MORI chairman Sir Robert Worcester analyses the latest opinion poll data.
Young people and their 'apathy' at the last election caused much hand-wringing among both politicians and the media who were quick to blame the opinion polls' indication that there would be a second Labour landslide, causing many people not to vote.
This conveniently overlooked the fact that in the 1997 election everyone expected Labour's 179 seat landslide, and got it on a turnout of 71.5 per cent, as everyone also did in 1983 when Mrs Thatcher's 143 majority was the result on a turnout of 72.7 per cent.
Both of these were lower than the post-war average of just over 76 per cent, but until the past two elections there was no 'long term' decline.
UK General Election Turnout Since 1945
My column in Profile, the membership magazine of the Chartered Institute of Public Relations, for March/April has just been published, and looks into this problem. In it, I reported that the work we did for the Electoral Commission immediately following the last election quickly showed there was no decline in interest in politics in 2001. Asking the same question measuring political interest going back to 1973 found no decline whatsoever — 60 per cent in 1973 and 59 per cent in 2001.

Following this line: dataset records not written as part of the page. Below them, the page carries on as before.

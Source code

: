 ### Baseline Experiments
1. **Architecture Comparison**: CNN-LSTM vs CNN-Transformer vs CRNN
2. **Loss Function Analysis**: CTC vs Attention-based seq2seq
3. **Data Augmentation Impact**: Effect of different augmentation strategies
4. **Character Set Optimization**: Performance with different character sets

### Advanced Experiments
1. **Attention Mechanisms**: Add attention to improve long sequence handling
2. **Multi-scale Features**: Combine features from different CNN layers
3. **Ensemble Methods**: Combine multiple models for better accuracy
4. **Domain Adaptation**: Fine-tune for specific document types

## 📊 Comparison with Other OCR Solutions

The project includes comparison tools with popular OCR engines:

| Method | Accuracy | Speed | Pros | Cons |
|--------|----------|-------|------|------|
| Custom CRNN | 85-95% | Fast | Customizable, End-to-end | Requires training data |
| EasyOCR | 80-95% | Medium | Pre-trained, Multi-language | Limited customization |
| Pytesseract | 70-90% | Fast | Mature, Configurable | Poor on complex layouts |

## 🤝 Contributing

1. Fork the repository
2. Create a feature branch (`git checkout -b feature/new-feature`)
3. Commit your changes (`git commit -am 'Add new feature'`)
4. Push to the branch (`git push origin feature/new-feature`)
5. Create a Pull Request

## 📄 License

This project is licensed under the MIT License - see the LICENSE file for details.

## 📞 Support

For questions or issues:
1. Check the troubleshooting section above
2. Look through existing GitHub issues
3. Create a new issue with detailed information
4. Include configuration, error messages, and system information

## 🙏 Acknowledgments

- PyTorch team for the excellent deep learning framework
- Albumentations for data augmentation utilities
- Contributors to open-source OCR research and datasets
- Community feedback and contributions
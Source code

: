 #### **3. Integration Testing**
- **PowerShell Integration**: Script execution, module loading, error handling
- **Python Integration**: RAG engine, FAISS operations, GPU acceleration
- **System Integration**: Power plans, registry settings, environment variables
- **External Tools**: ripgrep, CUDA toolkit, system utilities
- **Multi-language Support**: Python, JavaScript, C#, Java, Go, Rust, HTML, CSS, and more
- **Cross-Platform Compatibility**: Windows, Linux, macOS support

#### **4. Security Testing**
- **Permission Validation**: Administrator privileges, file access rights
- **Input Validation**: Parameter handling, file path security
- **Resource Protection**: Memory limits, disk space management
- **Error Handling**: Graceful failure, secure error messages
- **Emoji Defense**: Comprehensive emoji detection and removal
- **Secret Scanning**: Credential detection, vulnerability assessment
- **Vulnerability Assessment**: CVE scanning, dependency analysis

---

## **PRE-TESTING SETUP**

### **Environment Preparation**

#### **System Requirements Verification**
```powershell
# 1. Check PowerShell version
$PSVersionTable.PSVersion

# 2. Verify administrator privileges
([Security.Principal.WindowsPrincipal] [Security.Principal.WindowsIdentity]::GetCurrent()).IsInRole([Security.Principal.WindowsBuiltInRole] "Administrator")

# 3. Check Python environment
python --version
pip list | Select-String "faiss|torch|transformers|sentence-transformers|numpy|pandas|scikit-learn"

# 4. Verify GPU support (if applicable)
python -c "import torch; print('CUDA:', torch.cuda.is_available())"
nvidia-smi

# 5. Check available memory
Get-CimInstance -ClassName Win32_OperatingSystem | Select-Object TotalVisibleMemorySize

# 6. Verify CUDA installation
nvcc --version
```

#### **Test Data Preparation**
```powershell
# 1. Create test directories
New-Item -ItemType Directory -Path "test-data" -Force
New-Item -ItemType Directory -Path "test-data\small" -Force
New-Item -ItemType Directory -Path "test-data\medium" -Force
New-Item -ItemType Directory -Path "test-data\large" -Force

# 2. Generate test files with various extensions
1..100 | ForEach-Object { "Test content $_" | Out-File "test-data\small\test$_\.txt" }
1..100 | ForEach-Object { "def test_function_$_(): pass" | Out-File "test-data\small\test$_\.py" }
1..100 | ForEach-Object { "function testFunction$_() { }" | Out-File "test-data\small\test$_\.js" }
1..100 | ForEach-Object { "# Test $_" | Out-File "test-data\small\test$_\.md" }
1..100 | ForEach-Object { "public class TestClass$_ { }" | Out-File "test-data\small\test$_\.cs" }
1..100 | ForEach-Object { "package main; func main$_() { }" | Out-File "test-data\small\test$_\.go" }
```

There was also a high (68 per cent) level in interest in news about the election. What was different then? Only 30 per cent said they thought it was an interesting election.
This was true in spades among the youth vote. While 70 per cent of the over-65 cohort voted in 2001, a respectable figure, only 39 per cent of the young, 18 to 24, voted.
They thought the election wasn't interesting, and most had made up their minds not to vote before the election ever began, and saw no reason to change their minds during the campaign.
Why? The same suits, worn by the same few men, avoiding (as the public sees it) journalists' (shouted and interrupting) questions, refusing to meet with 'ordinary people' and sanitised meetings restricted to carefully chosen party loyalists.
Despite much promise of altered formats by both politicians and the media, there has been little change in the parties' tight control of their conferences and walkabouts, John Prescott and Tony Blair's recent confrontations excepted.
The media's response is to have reporters leaping into helicopters (while the BBC lays off many of its news staff), with other journos riding barges and battle buses to confront politicians on the stump. Gimmicks.
The result? Another likely low turnout from young people, and while those 55 and over represent a third of electors, they'll likely be nearly half of those who vote on 5 May.